- The data
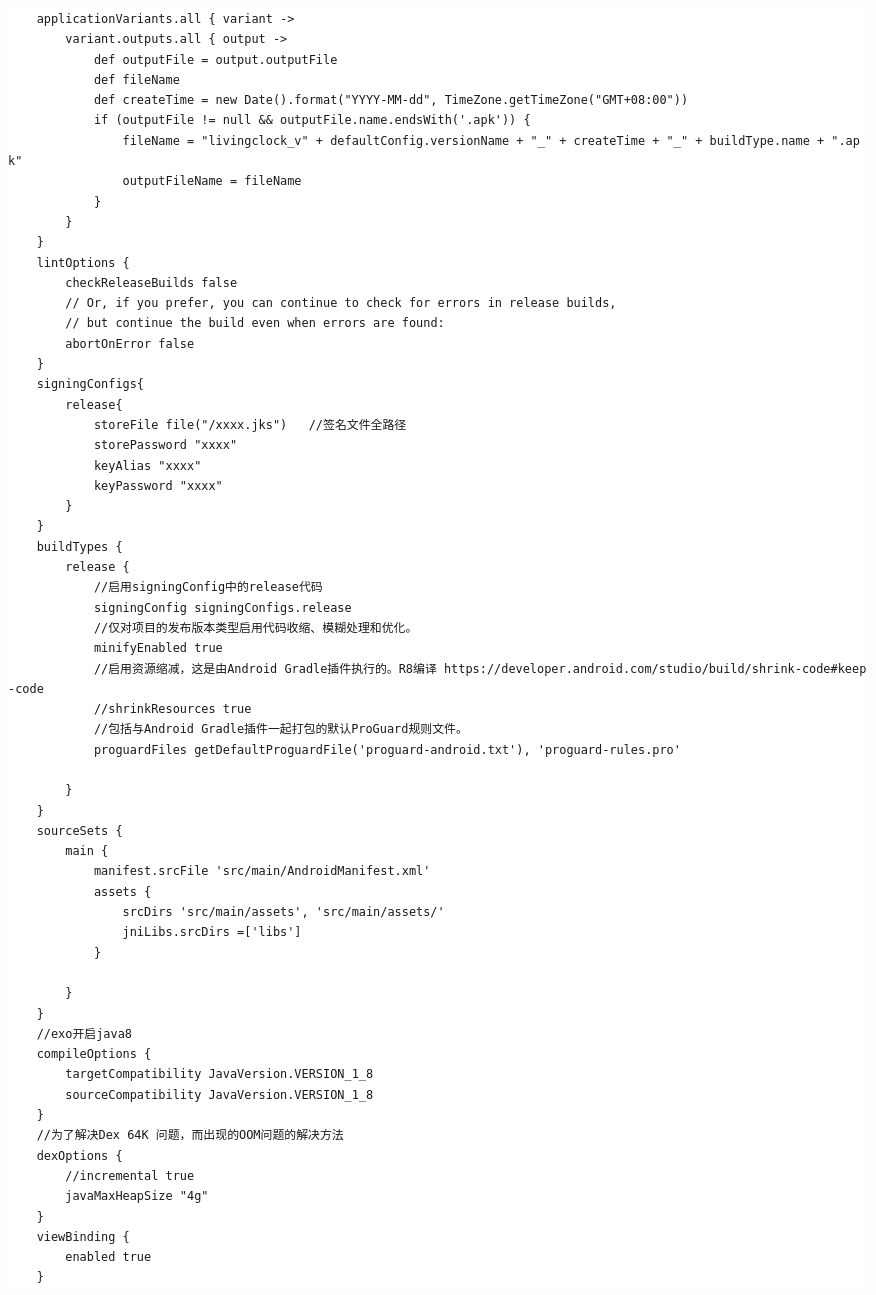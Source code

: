         applicationVariants.all { variant ->
            variant.outputs.all { output ->
                def outputFile = output.outputFile
                def fileName
                def createTime = new Date().format("YYYY-MM-dd", TimeZone.getTimeZone("GMT+08:00"))
                if (outputFile != null && outputFile.name.endsWith('.apk')) {
                    fileName = "livingclock_v" + defaultConfig.versionName + "_" + createTime + "_" + buildType.name + ".apk"
                    outputFileName = fileName
                }
            }
        }
        lintOptions {
            checkReleaseBuilds false
            // Or, if you prefer, you can continue to check for errors in release builds,
            // but continue the build even when errors are found:
            abortOnError false
        }
        signingConfigs{
            release{
                storeFile file("/xxxx.jks")   //签名文件全路径
                storePassword "xxxx"
                keyAlias "xxxx"
                keyPassword "xxxx"
            }
        }
        buildTypes {
            release {
                //启用signingConfig中的release代码
                signingConfig signingConfigs.release
                //仅对项目的发布版本类型启用代码收缩、模糊处理和优化。
                minifyEnabled true
                //启用资源缩减，这是由Android Gradle插件执行的。R8编译 https://developer.android.com/studio/build/shrink-code#keep-code
                //shrinkResources true
                //包括与Android Gradle插件一起打包的默认ProGuard规则文件。
                proguardFiles getDefaultProguardFile('proguard-android.txt'), 'proguard-rules.pro'
    
            }
        }
        sourceSets {
            main {
                manifest.srcFile 'src/main/AndroidManifest.xml'
                assets {
                    srcDirs 'src/main/assets', 'src/main/assets/'
                    jniLibs.srcDirs =['libs']
                }
    
            }
        }
        //exo开启java8
        compileOptions {
            targetCompatibility JavaVersion.VERSION_1_8
            sourceCompatibility JavaVersion.VERSION_1_8
        }
        //为了解决Dex 64K 问题，而出现的OOM问题的解决方法
        dexOptions {
            //incremental true
            javaMaxHeapSize "4g"
        }
        viewBinding {
            enabled true
        }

- What you should do
Filter the entries above and return only the lines holding "xxxx".

- Answer
                storeFile file("/xxxx.jks")   //签名文件全路径
                storePassword "xxxx"
                keyAlias "xxxx"
                keyPassword "xxxx"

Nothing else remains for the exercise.